Ca 'd'Oro

Calle Ca' d'Oro, 3934. (Open Map)


An unusually beatiful example of typical 15th century Gothic design, with its fanciful architectual motives, wealth of marbles and the splendour of its gold and colour, now all disappeared, which drew insperation from eastern rather than from northern art. It is probable that, in the original idea, begining with the traditional type of Venitian palace, the whole building should have been made with a central body flanked by two smaller side pieces, but only the right side was built, through lack of space. 

It was constructed between 1421 and 1440, by Marin Contarini, on the site of a previous house, that once belonged to the Zeno family. This explains why some of the Veneto-byzantine style ornaments belong to the 13th century. The work of this splendid architectual creation, crowned with a typical happily planned crenellation, was carried out by the Lombard and Venetian stone-masons, supervised by Matteo Raverti and the Bons. 

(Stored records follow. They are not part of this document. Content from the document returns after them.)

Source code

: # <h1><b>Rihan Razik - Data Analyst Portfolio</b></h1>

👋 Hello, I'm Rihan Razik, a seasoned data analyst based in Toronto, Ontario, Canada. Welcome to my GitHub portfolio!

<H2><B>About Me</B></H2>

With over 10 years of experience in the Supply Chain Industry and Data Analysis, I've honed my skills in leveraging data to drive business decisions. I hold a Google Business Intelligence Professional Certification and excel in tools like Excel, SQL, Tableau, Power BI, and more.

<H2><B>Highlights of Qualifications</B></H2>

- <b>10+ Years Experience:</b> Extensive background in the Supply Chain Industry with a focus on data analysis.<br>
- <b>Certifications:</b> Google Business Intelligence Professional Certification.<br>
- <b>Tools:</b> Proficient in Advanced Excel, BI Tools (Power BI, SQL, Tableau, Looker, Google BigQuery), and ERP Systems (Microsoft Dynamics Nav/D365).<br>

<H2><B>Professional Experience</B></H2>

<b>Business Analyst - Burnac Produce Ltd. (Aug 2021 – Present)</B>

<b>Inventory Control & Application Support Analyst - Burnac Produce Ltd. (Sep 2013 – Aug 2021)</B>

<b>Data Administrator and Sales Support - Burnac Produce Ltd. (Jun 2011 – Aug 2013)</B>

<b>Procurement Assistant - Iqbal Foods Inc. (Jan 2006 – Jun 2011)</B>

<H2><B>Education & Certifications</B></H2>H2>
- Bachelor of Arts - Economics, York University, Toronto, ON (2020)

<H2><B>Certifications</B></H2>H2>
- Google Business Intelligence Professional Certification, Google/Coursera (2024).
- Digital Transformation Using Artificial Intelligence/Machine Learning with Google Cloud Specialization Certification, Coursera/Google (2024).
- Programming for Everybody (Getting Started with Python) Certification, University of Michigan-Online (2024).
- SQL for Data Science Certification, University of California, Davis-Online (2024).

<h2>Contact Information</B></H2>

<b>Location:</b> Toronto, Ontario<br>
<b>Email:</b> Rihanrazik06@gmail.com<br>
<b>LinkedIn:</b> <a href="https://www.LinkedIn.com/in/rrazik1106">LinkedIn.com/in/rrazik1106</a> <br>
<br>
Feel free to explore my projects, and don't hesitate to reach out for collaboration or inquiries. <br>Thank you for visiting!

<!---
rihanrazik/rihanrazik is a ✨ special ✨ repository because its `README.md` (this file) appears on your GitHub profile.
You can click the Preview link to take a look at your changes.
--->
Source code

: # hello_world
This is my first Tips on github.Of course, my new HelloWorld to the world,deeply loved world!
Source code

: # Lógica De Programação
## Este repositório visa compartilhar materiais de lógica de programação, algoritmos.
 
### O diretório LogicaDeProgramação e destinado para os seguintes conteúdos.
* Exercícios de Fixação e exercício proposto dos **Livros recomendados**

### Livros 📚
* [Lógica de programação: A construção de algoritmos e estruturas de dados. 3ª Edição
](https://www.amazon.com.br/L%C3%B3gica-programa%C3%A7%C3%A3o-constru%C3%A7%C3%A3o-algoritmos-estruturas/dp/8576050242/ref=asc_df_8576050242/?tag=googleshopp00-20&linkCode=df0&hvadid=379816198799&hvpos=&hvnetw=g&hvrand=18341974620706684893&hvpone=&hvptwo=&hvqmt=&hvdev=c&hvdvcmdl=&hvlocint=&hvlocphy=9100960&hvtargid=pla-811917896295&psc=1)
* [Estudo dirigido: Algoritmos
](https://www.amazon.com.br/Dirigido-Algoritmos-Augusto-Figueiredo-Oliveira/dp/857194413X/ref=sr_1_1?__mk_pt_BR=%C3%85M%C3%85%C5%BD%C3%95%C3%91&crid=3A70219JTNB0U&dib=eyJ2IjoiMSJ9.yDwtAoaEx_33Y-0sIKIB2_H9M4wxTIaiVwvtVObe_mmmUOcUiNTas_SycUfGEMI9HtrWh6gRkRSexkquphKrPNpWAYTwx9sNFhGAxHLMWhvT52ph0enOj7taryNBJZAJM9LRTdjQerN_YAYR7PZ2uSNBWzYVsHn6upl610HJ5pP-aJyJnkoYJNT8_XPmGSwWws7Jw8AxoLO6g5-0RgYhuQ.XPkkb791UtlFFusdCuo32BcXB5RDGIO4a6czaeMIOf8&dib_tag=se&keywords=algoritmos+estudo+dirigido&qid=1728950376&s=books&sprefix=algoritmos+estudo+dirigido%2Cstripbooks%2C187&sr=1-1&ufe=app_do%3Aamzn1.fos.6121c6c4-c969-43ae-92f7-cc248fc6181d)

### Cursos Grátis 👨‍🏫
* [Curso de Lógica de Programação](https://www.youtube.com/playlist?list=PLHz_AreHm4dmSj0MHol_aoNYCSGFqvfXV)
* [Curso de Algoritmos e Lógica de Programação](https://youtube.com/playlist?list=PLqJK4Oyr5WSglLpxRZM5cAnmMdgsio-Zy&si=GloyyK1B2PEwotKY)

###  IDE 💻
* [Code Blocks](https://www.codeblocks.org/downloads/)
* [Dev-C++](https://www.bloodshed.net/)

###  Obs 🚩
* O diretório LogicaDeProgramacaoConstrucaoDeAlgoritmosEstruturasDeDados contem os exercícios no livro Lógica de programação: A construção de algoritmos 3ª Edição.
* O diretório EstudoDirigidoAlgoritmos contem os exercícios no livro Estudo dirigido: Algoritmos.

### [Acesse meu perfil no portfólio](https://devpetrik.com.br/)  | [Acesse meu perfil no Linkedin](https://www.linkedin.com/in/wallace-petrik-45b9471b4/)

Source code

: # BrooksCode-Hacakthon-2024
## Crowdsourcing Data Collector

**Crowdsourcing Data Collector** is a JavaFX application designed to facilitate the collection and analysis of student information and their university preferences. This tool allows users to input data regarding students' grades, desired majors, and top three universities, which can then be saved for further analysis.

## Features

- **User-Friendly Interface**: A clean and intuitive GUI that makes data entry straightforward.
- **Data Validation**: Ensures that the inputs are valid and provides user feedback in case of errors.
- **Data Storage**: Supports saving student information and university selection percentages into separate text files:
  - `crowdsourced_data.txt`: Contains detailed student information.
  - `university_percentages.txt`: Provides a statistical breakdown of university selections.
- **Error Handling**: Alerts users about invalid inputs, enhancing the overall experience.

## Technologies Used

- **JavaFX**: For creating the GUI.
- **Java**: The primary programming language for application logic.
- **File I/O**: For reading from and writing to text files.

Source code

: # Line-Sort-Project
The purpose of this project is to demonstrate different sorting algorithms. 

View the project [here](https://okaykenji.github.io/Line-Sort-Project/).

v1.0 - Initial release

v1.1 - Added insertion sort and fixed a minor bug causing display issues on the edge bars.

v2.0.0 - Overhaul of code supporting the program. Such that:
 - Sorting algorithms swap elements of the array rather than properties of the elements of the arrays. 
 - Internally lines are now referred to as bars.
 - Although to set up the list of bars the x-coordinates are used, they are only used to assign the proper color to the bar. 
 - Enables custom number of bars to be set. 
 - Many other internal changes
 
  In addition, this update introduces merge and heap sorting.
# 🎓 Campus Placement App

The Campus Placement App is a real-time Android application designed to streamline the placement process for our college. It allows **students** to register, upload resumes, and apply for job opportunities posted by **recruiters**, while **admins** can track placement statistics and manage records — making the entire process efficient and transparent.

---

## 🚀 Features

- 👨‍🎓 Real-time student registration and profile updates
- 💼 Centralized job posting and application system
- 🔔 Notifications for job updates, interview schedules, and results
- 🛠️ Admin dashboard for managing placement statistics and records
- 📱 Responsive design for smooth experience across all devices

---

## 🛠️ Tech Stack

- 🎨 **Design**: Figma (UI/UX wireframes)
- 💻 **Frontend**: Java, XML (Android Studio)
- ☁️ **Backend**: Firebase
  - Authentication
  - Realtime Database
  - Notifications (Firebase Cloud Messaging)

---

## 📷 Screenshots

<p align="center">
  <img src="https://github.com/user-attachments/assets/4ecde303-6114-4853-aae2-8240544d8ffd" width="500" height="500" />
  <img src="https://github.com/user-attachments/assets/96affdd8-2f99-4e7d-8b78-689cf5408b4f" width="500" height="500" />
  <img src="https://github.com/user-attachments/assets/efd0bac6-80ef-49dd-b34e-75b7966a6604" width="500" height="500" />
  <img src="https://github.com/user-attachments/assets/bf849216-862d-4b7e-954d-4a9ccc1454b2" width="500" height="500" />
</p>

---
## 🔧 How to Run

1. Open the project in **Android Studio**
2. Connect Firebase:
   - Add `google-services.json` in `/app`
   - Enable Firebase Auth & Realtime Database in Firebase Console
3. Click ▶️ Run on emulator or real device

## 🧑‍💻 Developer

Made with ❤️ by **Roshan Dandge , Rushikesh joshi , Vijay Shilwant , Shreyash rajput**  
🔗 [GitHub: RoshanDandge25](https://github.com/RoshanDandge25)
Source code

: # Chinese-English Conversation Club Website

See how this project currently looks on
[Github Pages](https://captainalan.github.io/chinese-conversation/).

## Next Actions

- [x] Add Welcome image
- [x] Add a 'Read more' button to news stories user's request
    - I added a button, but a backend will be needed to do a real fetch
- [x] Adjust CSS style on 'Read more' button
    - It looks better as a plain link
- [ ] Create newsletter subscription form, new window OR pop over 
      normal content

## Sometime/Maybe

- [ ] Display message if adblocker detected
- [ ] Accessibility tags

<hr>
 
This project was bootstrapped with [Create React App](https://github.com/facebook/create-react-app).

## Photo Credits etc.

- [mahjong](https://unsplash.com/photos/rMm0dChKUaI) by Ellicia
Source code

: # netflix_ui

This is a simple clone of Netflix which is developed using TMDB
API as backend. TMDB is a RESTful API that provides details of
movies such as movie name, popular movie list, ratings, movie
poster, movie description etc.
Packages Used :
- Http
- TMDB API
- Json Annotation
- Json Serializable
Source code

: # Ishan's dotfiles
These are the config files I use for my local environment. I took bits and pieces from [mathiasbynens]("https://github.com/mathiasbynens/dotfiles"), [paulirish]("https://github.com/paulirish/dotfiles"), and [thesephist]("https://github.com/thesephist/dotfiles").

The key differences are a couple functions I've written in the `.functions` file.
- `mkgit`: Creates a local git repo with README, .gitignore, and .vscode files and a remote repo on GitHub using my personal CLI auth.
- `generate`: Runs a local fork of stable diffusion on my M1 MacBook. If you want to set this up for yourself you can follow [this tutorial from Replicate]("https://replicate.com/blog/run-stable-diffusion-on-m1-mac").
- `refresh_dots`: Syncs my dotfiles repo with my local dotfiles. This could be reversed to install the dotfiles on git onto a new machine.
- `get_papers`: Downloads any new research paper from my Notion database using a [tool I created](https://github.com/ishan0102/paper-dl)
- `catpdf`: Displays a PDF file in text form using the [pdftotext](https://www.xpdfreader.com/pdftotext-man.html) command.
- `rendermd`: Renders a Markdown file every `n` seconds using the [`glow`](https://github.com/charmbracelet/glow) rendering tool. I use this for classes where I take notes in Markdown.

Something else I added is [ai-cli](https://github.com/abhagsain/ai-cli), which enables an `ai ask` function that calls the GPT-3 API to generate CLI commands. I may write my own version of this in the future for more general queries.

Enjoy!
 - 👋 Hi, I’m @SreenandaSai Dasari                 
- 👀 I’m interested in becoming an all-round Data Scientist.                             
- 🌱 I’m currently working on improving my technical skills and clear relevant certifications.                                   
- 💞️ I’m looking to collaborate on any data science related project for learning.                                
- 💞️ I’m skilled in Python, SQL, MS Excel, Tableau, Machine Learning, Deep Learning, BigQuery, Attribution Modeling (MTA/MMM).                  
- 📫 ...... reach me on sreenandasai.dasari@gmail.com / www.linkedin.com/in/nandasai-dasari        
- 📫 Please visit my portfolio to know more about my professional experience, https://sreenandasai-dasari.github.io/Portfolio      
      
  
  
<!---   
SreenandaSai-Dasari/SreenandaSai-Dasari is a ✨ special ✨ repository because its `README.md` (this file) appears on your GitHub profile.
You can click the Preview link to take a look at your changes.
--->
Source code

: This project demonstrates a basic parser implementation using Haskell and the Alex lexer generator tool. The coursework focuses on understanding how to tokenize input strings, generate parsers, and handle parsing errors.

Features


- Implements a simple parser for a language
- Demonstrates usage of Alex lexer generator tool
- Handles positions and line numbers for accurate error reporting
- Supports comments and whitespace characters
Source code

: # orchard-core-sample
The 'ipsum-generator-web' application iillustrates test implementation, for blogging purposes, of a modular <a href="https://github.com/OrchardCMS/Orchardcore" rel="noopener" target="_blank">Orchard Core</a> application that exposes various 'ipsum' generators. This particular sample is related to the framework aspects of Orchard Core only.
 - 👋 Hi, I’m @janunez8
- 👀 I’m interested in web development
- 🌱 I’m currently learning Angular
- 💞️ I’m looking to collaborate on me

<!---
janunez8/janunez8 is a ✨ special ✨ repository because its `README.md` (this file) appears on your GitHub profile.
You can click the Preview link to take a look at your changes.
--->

Today, minus the additions and irreverent transformations of the architect Meduna (middle of the 19th century) and with the little "Saracen" windows of the mezzanine floor, and the top frieze, it has re-aquired all the harmony of its original aspect. It became the property of the State as the result of a munificent gift on the part of Baron Giorgio Franchetti.

Important group of sculptures, bronzes, paintings and Flemish and Dutch art. Works by Tintoretto, Titian, Van Dyck, Alessandro Vittoria. A rich collection of works of art displayed in a typical Venetian-Gothic palace. In the sumptuous interior salons can be admired paintings by the most important Italian schools as well as antique furniture, tapestries and carpets. Among the numerous masterpieces exhibited are Titian’s Venus (room IV) and A. Mantegna’s St Sebastian (room VI).